Could you filter the material and copy every line where the word "compatto" occurs?

[Opening AVAILABLE RECORDS section]

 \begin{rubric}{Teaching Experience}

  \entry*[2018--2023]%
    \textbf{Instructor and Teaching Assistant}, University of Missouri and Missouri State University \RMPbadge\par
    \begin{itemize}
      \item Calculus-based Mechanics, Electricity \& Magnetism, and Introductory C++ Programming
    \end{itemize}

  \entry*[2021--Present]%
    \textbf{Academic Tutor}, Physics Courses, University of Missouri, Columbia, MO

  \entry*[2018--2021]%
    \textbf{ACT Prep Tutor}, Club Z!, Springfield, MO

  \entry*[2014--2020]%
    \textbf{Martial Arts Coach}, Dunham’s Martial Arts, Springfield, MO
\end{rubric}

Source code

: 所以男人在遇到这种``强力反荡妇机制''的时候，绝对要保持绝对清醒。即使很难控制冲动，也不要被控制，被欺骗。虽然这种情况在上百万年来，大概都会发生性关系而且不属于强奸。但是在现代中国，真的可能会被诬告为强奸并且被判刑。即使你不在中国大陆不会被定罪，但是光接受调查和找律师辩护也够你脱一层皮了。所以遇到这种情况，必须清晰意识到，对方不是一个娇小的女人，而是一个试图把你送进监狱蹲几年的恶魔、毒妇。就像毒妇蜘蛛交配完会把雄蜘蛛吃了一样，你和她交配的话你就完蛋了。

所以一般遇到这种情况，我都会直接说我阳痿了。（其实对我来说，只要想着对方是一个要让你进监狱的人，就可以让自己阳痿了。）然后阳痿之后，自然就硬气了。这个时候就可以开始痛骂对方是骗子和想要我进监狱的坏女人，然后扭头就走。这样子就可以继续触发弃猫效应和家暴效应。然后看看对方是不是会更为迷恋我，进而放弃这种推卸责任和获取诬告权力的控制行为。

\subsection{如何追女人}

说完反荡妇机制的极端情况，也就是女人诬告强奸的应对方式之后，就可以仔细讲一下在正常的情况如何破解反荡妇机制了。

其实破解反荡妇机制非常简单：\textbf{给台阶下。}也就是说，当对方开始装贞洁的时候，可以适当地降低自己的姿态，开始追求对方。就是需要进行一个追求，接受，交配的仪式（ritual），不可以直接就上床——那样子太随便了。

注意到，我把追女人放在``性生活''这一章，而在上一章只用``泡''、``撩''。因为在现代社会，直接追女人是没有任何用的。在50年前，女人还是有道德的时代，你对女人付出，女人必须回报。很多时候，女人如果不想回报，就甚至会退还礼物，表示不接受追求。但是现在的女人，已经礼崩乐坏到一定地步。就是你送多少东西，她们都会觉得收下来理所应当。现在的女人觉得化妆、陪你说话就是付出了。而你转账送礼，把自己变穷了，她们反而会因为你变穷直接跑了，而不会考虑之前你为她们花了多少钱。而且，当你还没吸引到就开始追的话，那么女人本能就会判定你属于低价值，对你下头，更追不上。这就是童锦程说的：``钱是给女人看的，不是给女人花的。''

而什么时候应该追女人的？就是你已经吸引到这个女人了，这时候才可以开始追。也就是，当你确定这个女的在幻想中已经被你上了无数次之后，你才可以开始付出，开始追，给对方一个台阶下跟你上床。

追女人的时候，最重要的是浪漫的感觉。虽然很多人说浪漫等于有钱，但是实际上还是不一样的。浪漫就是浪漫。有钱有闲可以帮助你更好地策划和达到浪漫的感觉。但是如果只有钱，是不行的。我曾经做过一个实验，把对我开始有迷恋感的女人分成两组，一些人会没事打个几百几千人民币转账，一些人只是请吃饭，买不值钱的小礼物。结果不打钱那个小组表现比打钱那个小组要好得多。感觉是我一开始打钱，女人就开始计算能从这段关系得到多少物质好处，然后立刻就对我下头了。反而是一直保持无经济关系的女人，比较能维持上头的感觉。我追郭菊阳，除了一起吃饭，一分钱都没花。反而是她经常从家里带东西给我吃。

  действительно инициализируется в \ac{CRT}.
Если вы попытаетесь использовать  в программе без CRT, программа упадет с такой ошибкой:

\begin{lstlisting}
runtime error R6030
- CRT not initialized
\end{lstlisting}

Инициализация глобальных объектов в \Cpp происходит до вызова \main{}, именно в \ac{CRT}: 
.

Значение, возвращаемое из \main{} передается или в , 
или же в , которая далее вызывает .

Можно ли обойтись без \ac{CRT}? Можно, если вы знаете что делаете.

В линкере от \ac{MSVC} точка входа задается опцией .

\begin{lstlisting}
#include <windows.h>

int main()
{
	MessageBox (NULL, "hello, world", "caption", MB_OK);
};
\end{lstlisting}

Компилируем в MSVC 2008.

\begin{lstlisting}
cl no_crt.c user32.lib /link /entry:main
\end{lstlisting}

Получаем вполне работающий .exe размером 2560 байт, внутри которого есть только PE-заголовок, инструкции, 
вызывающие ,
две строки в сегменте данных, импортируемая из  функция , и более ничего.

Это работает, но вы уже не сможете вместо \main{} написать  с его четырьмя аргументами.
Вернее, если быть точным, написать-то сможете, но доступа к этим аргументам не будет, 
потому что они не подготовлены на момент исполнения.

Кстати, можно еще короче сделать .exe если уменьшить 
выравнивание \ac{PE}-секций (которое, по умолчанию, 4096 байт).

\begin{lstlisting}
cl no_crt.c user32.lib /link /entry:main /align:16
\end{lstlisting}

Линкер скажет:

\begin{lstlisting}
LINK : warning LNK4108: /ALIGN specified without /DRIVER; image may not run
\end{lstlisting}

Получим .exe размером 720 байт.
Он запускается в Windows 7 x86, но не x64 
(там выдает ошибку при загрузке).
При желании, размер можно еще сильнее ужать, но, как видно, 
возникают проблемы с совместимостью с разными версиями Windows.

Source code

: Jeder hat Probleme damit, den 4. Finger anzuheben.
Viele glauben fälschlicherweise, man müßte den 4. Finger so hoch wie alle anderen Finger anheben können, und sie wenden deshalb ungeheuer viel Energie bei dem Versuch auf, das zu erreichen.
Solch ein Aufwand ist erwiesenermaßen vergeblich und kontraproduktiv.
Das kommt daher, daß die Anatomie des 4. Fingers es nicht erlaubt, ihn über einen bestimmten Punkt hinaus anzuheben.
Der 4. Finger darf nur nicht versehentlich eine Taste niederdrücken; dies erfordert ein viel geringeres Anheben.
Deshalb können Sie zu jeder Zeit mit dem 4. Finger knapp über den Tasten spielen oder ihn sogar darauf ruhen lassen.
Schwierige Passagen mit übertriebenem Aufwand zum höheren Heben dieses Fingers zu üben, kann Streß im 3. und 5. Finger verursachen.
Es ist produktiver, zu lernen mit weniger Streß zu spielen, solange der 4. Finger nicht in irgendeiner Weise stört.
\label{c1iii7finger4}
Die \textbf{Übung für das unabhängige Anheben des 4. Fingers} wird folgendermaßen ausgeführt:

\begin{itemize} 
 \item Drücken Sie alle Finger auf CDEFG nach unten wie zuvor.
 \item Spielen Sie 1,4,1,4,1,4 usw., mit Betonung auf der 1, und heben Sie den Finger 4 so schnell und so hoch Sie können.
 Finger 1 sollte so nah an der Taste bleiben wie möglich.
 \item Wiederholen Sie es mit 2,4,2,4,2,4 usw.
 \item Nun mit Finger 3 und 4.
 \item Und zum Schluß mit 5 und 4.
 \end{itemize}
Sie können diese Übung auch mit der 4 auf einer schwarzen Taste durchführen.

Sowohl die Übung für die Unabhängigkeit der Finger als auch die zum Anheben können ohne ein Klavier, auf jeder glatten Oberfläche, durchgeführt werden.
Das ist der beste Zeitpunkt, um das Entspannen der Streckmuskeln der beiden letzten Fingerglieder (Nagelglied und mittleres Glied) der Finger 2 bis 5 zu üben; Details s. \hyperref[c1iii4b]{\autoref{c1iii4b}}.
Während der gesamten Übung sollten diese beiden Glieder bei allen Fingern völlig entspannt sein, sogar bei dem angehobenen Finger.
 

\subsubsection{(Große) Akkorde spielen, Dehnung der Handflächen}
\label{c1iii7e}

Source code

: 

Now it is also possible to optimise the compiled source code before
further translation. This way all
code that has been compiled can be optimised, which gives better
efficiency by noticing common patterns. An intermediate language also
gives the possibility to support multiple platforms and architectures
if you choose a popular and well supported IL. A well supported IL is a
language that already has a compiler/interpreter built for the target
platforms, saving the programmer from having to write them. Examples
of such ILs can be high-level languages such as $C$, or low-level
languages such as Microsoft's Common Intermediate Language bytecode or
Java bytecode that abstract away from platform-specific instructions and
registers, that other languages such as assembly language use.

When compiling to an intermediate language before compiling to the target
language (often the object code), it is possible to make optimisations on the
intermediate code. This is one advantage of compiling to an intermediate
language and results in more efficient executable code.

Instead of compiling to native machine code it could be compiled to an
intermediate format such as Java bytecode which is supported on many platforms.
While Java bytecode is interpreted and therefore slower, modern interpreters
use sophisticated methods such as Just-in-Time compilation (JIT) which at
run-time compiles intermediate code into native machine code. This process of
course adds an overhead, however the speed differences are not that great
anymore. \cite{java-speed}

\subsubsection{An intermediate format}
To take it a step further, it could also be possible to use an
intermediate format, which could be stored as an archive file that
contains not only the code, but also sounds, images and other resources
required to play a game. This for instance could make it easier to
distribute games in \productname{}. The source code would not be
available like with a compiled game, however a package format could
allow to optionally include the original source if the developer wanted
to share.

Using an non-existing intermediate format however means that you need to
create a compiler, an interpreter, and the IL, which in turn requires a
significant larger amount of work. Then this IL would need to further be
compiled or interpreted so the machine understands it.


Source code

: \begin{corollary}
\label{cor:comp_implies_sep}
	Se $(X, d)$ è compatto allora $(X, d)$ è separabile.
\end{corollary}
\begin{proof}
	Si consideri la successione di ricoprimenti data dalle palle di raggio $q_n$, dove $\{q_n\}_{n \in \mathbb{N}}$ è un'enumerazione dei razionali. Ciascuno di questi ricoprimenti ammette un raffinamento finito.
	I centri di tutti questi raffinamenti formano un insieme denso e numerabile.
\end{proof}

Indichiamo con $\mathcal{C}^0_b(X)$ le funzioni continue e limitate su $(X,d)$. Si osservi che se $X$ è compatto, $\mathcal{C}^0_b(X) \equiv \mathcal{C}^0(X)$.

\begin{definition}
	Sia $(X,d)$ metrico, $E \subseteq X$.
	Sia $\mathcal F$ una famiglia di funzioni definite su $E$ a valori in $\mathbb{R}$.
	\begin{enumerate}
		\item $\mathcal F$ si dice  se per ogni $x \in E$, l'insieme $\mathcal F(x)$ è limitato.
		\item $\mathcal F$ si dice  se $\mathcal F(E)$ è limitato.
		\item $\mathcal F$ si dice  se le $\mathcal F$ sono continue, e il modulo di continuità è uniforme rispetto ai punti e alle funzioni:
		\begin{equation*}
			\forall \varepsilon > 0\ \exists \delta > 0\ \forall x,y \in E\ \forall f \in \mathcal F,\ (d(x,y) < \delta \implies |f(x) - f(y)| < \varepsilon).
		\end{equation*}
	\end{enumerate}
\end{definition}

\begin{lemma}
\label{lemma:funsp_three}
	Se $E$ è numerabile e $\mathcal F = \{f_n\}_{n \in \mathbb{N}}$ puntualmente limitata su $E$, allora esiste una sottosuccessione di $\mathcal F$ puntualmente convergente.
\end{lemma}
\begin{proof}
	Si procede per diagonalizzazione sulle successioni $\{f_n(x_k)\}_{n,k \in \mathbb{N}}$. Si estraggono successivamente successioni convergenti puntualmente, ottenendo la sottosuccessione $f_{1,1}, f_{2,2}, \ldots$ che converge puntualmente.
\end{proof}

[Closing AVAILABLE RECORDS section]

== ANSWER TO THE PROBLEM ==
	Se $(X, d)$ è compatto allora $(X, d)$ è separabile.
Indichiamo con $\mathcal{C}^0_b(X)$ le funzioni continue e limitate su $(X,d)$. Si osservi che se $X$ è compatto, $\mathcal{C}^0_b(X) \equiv \mathcal{C}^0(X)$.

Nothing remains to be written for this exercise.